┌─ ENTRIES SUPPLIED

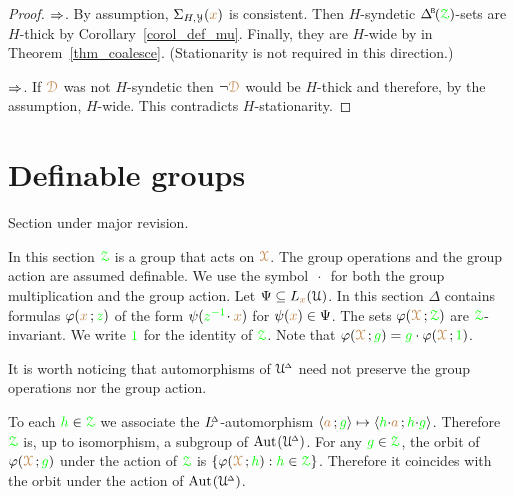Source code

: \begin{proof}
  $\Rightarrow$.
  By assumption, $\Sigma_{H,\EuScript Y}({\color{brown} x})$ is consistent.
  Then $H$-syndetic $\BDelta({\grZ})$-sets are $H$-thick by Corollary~\ref{corol_def_mu}.
  Finally, they are  $H$-wide by  in Theorem~\ref{thm_coalesce}.
  (Stationarity is not required in this direction.)

  $\Rightarrow$.
  If ${\color{brown}\EuScript D}$ was not $H$-syndetic then $\neg{\color{brown}\EuScript D}$ would be $H$-thick and therefore, by the assumption, $H$-wide.
  This contradicts $H$-stationarity.
\end{proof}

\section{Definable groups}\label{definablegroups}

\def\medrel#1{\parbox[t]{5ex}{$\displaystyle\hfil #1$}}
\def\ceq#1#2#3{\parbox[t]{25ex}{$\displaystyle #1$}\medrel{#2}{$\displaystyle #3$}}

\noindent\llap{\textcolor{red}{\Large\warning}\kern1.5ex}\ignorespaces
Section under major revision.

In this section ${\color{green}\EuScript Z}$ is a group that acts on ${\color{brown}\EuScript X}$.
The group operations and the group action are assumed definable.
We use the symbol $\,\cdot\,$ for both the group multiplication and the group action.
Let $\Psi\subseteq L_{\color{brown} x}(\EuScript U)$.
In this section $\Delta$ contains formulas $\varphi({\color{brown} x}\,;{\color{green} z})$ of the form  $\psi({\color{green} z^{-1}}\!\cdot{\color{brown}x})$ for $\psi({\color{brown} x})\in\Psi$.
The sets $\varphi({\color{brown}\EuScript X}\,;{\color{green}\EuScript Z})$ are ${\color{green}\EuScript Z}$-invariant.
We write ${\color{green} 1}$ for the identity of ${\color{green}\EuScript Z}$.
Note that $\varphi({\color{brown}\EuScript X}\,;{\color{green} g})={\color{green} g}\cdot\varphi({\color{brown}\EuScript X}\,;{\color{green} 1})$.

It is worth noticing that automorphisms of $\EuScript U\kern-.2ex^{\scriptscriptstyle\Delta}$ need not preserve the group operations nor the group action.

To each ${\color{green} h}\in{\color{green}\EuScript Z}$ we associate the $L\kern-.5ex^{\scriptscriptstyle\Delta}$-automorphism $\langle{\color{brown}a}\,;{\color{green} g}\rangle\mapsto\langle{\color{green}h}{\cdot}{\color{brown}a}\,;{\color{green} h}{\cdot}{\color{green} g}\rangle$.
Therefore ${\color{green}\EuScript Z}$ is, up to isomorphism, a subgroup of ${\rm Aut\kern.15ex}(\EuScript U\kern-.2ex^{\scriptscriptstyle\Delta})$.
For any ${\color{green} g}\in{\color{green}\EuScript Z}$, the orbit of $\varphi({\color{brown}\EuScript X}\,;{\color{green} g})$ under the action of ${\color{green}\EuScript Z}$ is $\{\varphi({\color{brown}\EuScript X}\,;{\color{green} h}) : {\color{green} h}\in{\color{green}\EuScript Z}\}$.
Therefore it coincides with the orbit under the action of ${\rm Aut\kern.15ex}(\EuScript U\kern-.2ex^{\scriptscriptstyle\Delta})$.

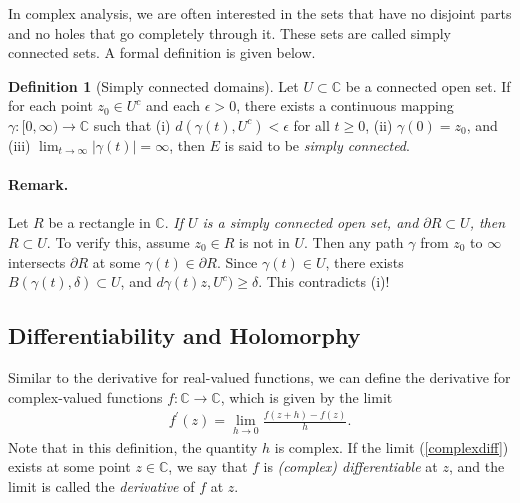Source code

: \documentclass{article}
\numberwithin{equation}{section}
\newcommand{\bbC}{\mathbb{C}}
\theoremstyle{plain}
\theoremstyle{definition}
\newtheorem{definition}[theorem]{Definition}
\begin{document}
In complex analysis, we are often interested in the sets that have no disjoint parts and no holes that go completely through it. These sets are called simply connected sets. A formal definition is given below.
\begin{definition}[Simply connected domains]
Let $U\subset\bbC$ be a connected open set. If for each point $z_0\in U^c$ and each $\epsilon>0$, there exists a continuous mapping $\gamma:[0,\infty)\to\bbC$ such that (i) $d(\gamma(t),U^c)<\epsilon$ for all $t\geq 0$, (ii) $\gamma(0)=z_0$, and (iii) $\lim_{t\to\infty}\vert\gamma(t)\vert=\infty$, then $E$ is said to be \textit{simply connected}.
\end{definition}
\paragraph{Remark.} Let $R$ be a rectangle in $\bbC$. \textit{If $U$ is a simply connected open set, and $\partial R\subset U$, then $R\subset U$}. To verify this, assume $z_0\in R$ is not in $U$. Then any path $\gamma$ from $z_0$ to $\infty$ intersects $\partial R$ at some $\gamma(t)\in\partial R$. Since $\gamma(t)\in U$, there exists $B(\gamma(t),\delta)\subset U$, and $d\gamma(t)z,U^c)\geq\delta$. This contradicts (i)!

\newpage
\subsection{Differentiability and Holomorphy}
Similar to the derivative for real-valued functions, we can define the derivative for complex-valued functions $f:\bbC\to\bbC$, which is given by the limit
\begin{align}
	f^\prime(z)=\lim_{h\to 0}\frac{f(z+h)-f(z)}{h}.\label{complexdiff}
\end{align}
Note that in this definition, the quantity $h$ is complex. If the limit (\ref{complexdiff}) exists at some point $z\in\bbC$, we say that $f$ is \textit{(complex) differentiable} at $z$, and the limit is called the \textit{derivative} of $f$ at $z$.
\end{document}
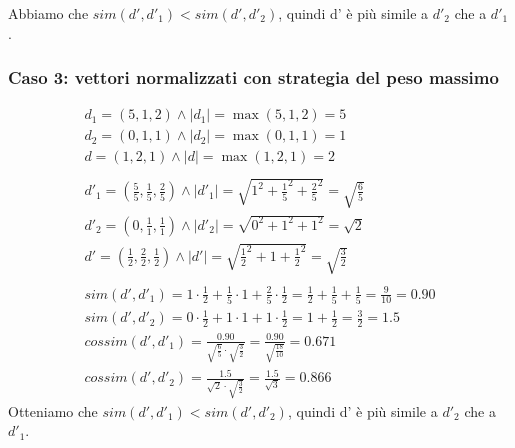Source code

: \documentclass{report}
\begin{document}
	Abbiamo che $sim(d',d'_1) < sim(d',d'_2)$, quindi d' è più simile a $d'_2$ che a $d'_1$.

	\subsubsection{Caso 3: vettori normalizzati con strategia del peso massimo}
	\[
	\begin{array}{l}
		d_1 = (5,1,2) \land |d_1| = \max(5,1,2) = 5\\
		d_2 = (0,1,1) \land |d_2| = \max(0,1,1) = 1\\
		d = (1,2,1) \land |d| = \max(1,2,1) = 2\\\\
		d'_1 = \left( \frac{5}{5}, \frac{1}{5}, \frac{2}{5} \right) \land |d'_1| = \sqrt{1^2 + \frac{1}{5}^2 + \frac{2}{5}^2} = \sqrt{\frac{6}{5}}\\
		d'_2 = \left( 0, \frac{1}{1}, \frac{1}{1} \right) \land |d'_2| = \sqrt{0^2 + 1^2 + 1^2} = \sqrt{2}\\
		d' = \left( \frac{1}{2}, \frac{2}{2}, \frac{1}{2} \right) \land |d'| = \sqrt{\frac{1}{2}^2 + 1 + \frac{1}{2}^2} = \sqrt{\frac{3}{2}}\\\\
		sim(d',d'_1) = 1 \cdot \frac{1}{2} + \frac{1}{5} \cdot 1 + \frac{2}{5} \cdot \frac{1}{2} = \frac{1}{2} + \frac{1}{5} + \frac{1}{5} = \frac{9}{10} = 0.90\\
		sim(d',d'_2) = 0 \cdot \frac{1}{2} + 1 \cdot 1 + 1 \cdot \frac{1}{2} = 1 + \frac{1}{2} = \frac{3}{2} = 1.5\\
		cossim(d',d'_1) = \frac{0.90}{\sqrt{\frac{6}{5}} \cdot \sqrt{\frac{3}{2}}} = \frac{0.90}{\sqrt{\frac{18}{10}}} = 0.671\\
		cossim(d',d'_2) = \frac{1.5}{\sqrt{2} \cdot \sqrt{\frac{3}{2}}} = \frac{1.5}{\sqrt{3}} = 0.866 
	\end{array}
	\]
	Otteniamo che $sim(d',d'_1) < sim(d',d'_2)$, quindi d' è più simile a $d'_2$ che a $d'_1$.

\end{document}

└─

Scan the material above and copy every line that holds the string "each".

SOLUTION FOR THIS TASK ▸
To each ${\color{green} h}\in{\color{green}\EuScript Z}$ we associate the $L\kern-.5ex^{\scriptscriptstyle\Delta}$-automorphism $\langle{\color{brown}a}\,;{\color{green} g}\rangle\mapsto\langle{\color{green}h}{\cdot}{\color{brown}a}\,;{\color{green} h}{\cdot}{\color{green} g}\rangle$.
Let $U\subset\bbC$ be a connected open set. If for each point $z_0\in U^c$ and each $\epsilon>0$, there exists a continuous mapping $\gamma:[0,\infty)\to\bbC$ such that (i) $d(\gamma(t),U^c)<\epsilon$ for all $t\geq 0$, (ii) $\gamma(0)=z_0$, and (iii) $\lim_{t\to\infty}\vert\gamma(t)\vert=\infty$, then $E$ is said to be \textit{simply connected}.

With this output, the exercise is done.